Scan the records below for the word "calculatingReward". Copy each line where it appears.

- _Collected data entries_
• • •
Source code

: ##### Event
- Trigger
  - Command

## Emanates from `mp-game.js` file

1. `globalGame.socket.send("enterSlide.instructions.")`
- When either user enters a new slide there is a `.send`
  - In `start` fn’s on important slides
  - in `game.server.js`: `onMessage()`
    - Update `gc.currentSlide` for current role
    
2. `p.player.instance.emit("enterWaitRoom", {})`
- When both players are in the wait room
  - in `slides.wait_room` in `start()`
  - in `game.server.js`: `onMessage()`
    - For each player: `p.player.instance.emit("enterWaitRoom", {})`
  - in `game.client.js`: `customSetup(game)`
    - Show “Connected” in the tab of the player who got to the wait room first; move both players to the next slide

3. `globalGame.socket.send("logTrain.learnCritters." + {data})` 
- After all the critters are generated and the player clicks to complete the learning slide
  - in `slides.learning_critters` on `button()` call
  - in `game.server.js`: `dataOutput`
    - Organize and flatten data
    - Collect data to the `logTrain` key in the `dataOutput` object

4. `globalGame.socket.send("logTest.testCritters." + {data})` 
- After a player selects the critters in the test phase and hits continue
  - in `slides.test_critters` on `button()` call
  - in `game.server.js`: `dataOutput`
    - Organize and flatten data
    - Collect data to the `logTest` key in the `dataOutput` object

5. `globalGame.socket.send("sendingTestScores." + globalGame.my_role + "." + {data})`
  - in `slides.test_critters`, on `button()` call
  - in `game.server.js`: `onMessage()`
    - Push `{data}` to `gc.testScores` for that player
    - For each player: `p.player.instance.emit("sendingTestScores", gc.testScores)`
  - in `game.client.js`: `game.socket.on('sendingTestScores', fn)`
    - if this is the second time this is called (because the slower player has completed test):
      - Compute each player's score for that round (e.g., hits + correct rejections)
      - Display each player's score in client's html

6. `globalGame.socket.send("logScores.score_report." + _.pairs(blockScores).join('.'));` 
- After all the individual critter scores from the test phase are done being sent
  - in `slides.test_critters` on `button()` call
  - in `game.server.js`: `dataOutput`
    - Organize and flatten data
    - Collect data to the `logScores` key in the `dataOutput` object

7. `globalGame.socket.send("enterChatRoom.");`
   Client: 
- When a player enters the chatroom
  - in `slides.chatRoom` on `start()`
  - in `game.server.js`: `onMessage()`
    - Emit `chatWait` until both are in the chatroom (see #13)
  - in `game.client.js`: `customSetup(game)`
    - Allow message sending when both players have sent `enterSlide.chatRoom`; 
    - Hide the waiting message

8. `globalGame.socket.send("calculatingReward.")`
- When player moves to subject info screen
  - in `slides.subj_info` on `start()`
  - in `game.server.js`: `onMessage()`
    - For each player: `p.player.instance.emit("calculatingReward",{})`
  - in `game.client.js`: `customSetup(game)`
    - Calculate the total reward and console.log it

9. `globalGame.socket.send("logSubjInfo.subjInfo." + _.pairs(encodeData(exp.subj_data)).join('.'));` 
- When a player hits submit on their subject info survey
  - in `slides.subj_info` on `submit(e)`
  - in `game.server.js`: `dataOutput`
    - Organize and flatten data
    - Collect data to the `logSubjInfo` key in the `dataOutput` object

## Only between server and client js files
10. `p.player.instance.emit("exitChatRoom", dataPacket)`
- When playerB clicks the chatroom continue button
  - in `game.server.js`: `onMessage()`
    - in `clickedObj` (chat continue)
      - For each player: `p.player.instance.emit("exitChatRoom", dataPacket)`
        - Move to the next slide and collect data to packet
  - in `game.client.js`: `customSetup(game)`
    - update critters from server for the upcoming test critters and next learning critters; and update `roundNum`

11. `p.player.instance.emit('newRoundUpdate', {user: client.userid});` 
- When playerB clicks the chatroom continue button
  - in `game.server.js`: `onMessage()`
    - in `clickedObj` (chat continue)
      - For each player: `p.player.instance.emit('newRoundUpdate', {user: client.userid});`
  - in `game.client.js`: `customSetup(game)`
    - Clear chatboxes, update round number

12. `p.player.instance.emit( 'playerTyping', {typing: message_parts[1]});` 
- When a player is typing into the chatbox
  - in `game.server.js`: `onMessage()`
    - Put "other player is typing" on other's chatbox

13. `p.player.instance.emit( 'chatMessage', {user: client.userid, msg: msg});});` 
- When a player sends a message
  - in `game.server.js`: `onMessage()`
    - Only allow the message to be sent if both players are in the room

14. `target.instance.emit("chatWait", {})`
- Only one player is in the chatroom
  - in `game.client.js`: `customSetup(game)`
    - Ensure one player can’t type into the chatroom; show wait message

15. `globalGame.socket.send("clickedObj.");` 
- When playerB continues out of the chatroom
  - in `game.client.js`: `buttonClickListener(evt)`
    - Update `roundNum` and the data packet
• • •
- _Your response_
8. `globalGame.socket.send("calculatingReward.")`
    - For each player: `p.player.instance.emit("calculatingReward",{})`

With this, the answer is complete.